Yes, I admit: I haven’t written this one up. But only because I haven’t beaten the “proper” boss. I have beaten the alternative boss, and in most cases I’d just count that, but here’s the thing: I love Evil Egg so much that I don’t want to put it down and call it “finished.” I just want to keep playing it. Evil Egg is Robotron 2084 as a light Roguelike-like with a near-Jeff Minter level of visual noise and it absolutely rips. I really struggled with if this was my game of the year, but I’m becoming more conflicted over my feelings of games that feed my addictions, that take me to the “machine zone.” However, this game is fucking free. The only thing it costs you is your time, I’m still just trying to work out how comfortable I am with that. A few more goes, though, that should help me understand.

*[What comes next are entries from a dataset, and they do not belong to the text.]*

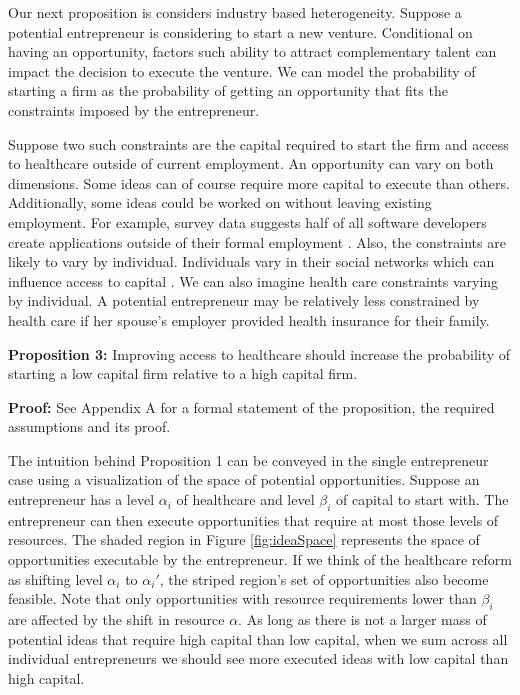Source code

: \documentclass[12pt]{article}
\begin{document}
Our next proposition is considers industry based heterogeneity. Suppose a potential entrepreneur is considering to start a new venture. Conditional on having an opportunity, factors such ability to attract complementary talent \cite{stuartSorensen} can impact the decision to execute the venture. We can model the probability of starting a firm as the probability of getting an opportunity that fits the constraints imposed by the entrepreneur. 

Suppose two such constraints are the capital required to start the firm and access to healthcare  outside of current employment. An opportunity can vary on both dimensions. Some ideas can of course require more capital to execute than others. Additionally, some ideas could be worked on without leaving existing employment. For example, survey data suggests half of all software developers create applications outside of their formal employment \cite{evans}. Also, the constraints are likely to vary by individual. Individuals vary in their social networks which can influence access to capital \cite{uzzi}. We can also imagine health care constraints varying by individual. A potential entrepreneur may be relatively less constrained by health care if her spouse's employer provided health insurance for their family. 

\textbf{Proposition 3:} 
Improving access to healthcare should increase the probability of starting a low capital firm relative to a high capital firm. 

\textbf{Proof:}
See Appendix A for a formal statement of the proposition, the required assumptions and its proof. 

The intuition behind Proposition 1 can be conveyed in the single entrepreneur case using a visualization of the space of potential opportunities. Suppose an entrepreneur has a level $\alpha_i$ of healthcare and level $\beta_i$ of capital to start with. The entrepreneur can then execute opportunities that require at most those levels of resources. The shaded region in Figure \ref{fig:ideaSpace} represents the space of opportunities executable by the entrepreneur. If we think of the healthcare reform as shifting level $\alpha_i$ to $\alpha_i'$, the striped region's set of opportunities also become feasible. Note that only opportunities with resource requirements lower than $\beta_i$ are affected by the shift in resource $\alpha$. As long as there is not a larger mass of potential ideas that require high capital than low capital, when we sum across all individual entrepreneurs we should see more executed ideas with low capital than high capital. 
\end{document}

Game Of The Year: Many Nights A Whisper (Deconstructeam/Selkie Harbour)

“It’s a rare video game that I say this could only exist as a video game’ but Many Nights A Whisper is one.”
I played this in August, and I knew it was simply not going to be matched. A game that respects your time (done in the length of a film) that is thoughtful, paced well, features an enjoyable central interaction, and builds towards an unforgettable moment that you could only do in a video game. You can read what I had to say about it, but just buy it.
Bonus: As I’ve actually never done a post like this before, here’s my previous “Games Of The Year” for the last two years, years in which I’ve been making a concerted effort to play more contemporary games than I have previously.
Game Of The Year 2024: Thank Goodness You’re Here (Coal Supper)
“If someone was to ask me ‘What’s the UK like?’ from now on, I’ll probably just say ‘Play Thank Goodness You’re Here!”
Game Of The Year 2023: Hi Fi Rush (Tango Gameworks)
“What makes Hi Fi Rush genius, I think, is that it takes a type of game I am incapable of not button-mashing through and adds a rhythm action component that doesn’t expect but rather, uh… politely asks you to hit your combos on rhythm. And it works!”